Le Jugement dernier : et si c’était pour aujourd’hui ?
Jésus-Christ avait promis qu'à l’époque du «Jugement dernier», le Fils de l’Homme séjournerait
sur Terre, lui qui est aussi éminent que l’«Esprit Saint» de Dieu. Il apporterait le Jugement à l’humanité,
mais, auparavant, Il la conduirait «dans toute la vérité» (Jean 16, 13). Ainsi, le Fils de
l’Homme continuerait l’œuvre du Fils de Dieu Jésus.
Or, que signifie cette prophétie pour
l’époque actuelle ?
Est-il possible qu’elle nous concerne, nous, êtres humains du 21e siècle ?
Que
signifie la notion du «Jugement dernier» ?
Et comment peut-on reconnaître un envoyé de Dieu ?
Auteur : Werner Huemer
La grande promesse du Fils de Dieu Jésus pour l’époque actuelle
Les révélations et les promesses
ont une particularité : nous croyons
volontiers aux événements des
«temps bibliques», historiquement
loin de nous.

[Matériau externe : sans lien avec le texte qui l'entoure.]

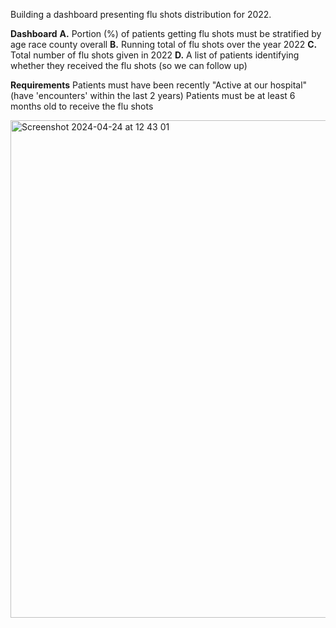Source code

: Building a dashboard presenting flu shots distribution for 2022. 

**Dashboard**
**A.** Portion (%) of patients getting flu shots must be stratified by
age
race
county
overall
**B.** Running total of flu shots over the year 2022
**C.** Total number of flu shots given in 2022
**D.** A list of patients identifying whether they received the flu shots (so we can follow up)

**Requirements**
Patients must have been recently "Active at our hospital" (have 'encounters' within the last 2 years)
Patients must be at least 6 months old to receive the flu shots

<img width="796" alt="Screenshot 2024-04-24 at 12 43 01" src="https://github.com/kylecalbert/SQLBasicsHealthCare/assets/20683951/746d8f7a-2c99-4134-9176-25467cc1d1b8">
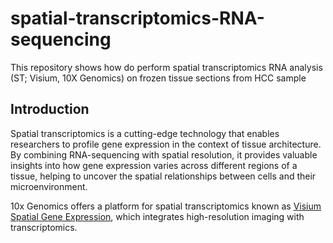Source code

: # spatial-transcriptomics-RNA-sequencing
This repository shows how do perform spatial transcriptomics  RNA analysis (ST; Visium, 10X Genomics) on frozen tissue sections from HCC sample

## Introduction
Spatial transcriptomics is a cutting-edge technology that enables researchers to profile gene expression in the context of tissue architecture. By combining RNA-sequencing with spatial resolution, it provides valuable insights into how gene expression varies across different regions of a tissue, helping to uncover the spatial relationships between cells and their microenvironment.  

10x Genomics offers a platform for spatial transcriptomics known as [Visium Spatial Gene Expression](https://www.10xgenomics.com/spatial-transcriptomics?utm_medium=search&utm_%5B%E2%80%A6%5DAR=&usercampaignid=701VI00000I7ytIYAR&gad_source=1), which integrates high-resolution imaging with transcriptomics.
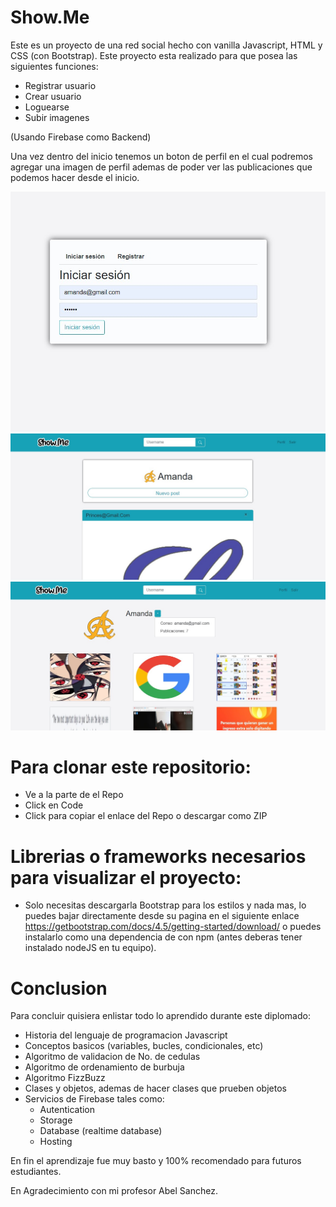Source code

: # Show.Me
Este es un proyecto de una red social hecho con vanilla Javascript, HTML y CSS (con Bootstrap).
Este proyecto esta realizado para que posea las siguientes funciones:

 - Registrar usuario
 - Crear usuario
 - Loguearse
 - Subir imagenes

(Usando Firebase como Backend)

Una vez dentro del inicio tenemos un boton de perfil en el cual podremos agregar una imagen de perfil
ademas de poder ver las publicaciones que podemos hacer desde el inicio.

![Inicio](https://github.com/SensationalBug/Proyecto_Final_Diplomado/blob/master/login.jpg)
![Inicio](https://github.com/SensationalBug/Proyecto_Final_Diplomado/blob/master/inicio.jpg)
![Inicio](https://github.com/SensationalBug/Proyecto_Final_Diplomado/blob/master/perfil.jpg)

# Para clonar este repositorio:

 - Ve a la parte de el Repo
 - Click en Code 
 - Click para copiar el enlace del Repo o descargar como ZIP

# Librerias o frameworks necesarios para visualizar el proyecto:

 - Solo necesitas descargarla Bootstrap para los estilos y nada mas,
  lo puedes bajar directamente desde su pagina en el siguiente enlace
  https://getbootstrap.com/docs/4.5/getting-started/download/ o puedes
  instalarlo como una dependencia de con npm (antes deberas tener instalado
  nodeJS en tu equipo).
 
# Conclusion

Para concluir quisiera enlistar todo lo aprendido durante este diplomado:

 - Historia del lenguaje de programacion Javascript
 - Conceptos basicos (variables, bucles, condicionales, etc)
 - Algoritmo de validacion de No. de cedulas
 - Algoritmo de ordenamiento de burbuja
 - Algoritmo FizzBuzz
 - Clases y objetos, ademas de hacer clases que prueben objetos
 - Servicios de Firebase tales como:
    - Autentication
    - Storage
    - Database (realtime database)
    - Hosting
    
En fin el aprendizaje fue muy basto y 100% recomendado para futuros estudiantes.

En Agradecimiento con mi profesor Abel Sanchez.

Moïse, sur l’ordre de
Dieu, consigna par écrit les dix
Commandements ; un ange annonça
à Marie la naissance de Jésus ; les
apôtres, réunis à Jérusalem pour la
Pentecôte, vécurent la descente du
Saint-Esprit ; tels sont quelques
exemples d’événements auxquels
nous ajoutons foi. Y croire n’exige
rien de nous, car toutes ces données
bibliques, à bonne distance de notre
activité quotidienne, n’ont aucun
effet direct sur notre existence.
Mais qu’en est-il d’une promesse
comme l’annonce du Fils de
l’Homme par Jésus-Christ, qui de
l’avis général ne s’est pas encore accomplie
?
Quelle est notre attitude,
dans le cas d’un événement qui ne
concerne pas les temps bibliques,
mais l’époque actuelle ?
Malheureusement, très rares sont
ceux qui se soucient de la grande
promesse de Jésus. La notion de
«Fils de l’Homme» est à peine
connue aujourd’hui, et les chrétiens
eux-mêmes ne l’associent à aucune
attente concrète. À la rigueur, on
parle du «retour du Christ», parce
que la référence de Jésus au Fils de
l’Homme est souvent interprétée
comme se rapportant à lui-même.
On suppose que ce retour aura lieu
dans un avenir lointain, à une époque
qui ne concerne pas les temps actuels.
Si le Fils de Dieu lui-même ou un
autre envoyé de Dieu doit fouler
cette Terre, la question devrait enfin
se poser : quand cet «avenir lointain»
arrivera-t-il ?
La promesse de Jésus
pourrait-elle s’accomplir à notre
époque ?
Et comment cet envoyé de
Dieu sera-t-il alors reconnu ?
Celui qui garde une foi vivante en
ce qui nous fut transmis autrefois, et
qui ressent comme authentiques ces
promesses reliées à une époque présumée
lointaine, cet être-là cherchera
certainement des réponses qui le satisfassent...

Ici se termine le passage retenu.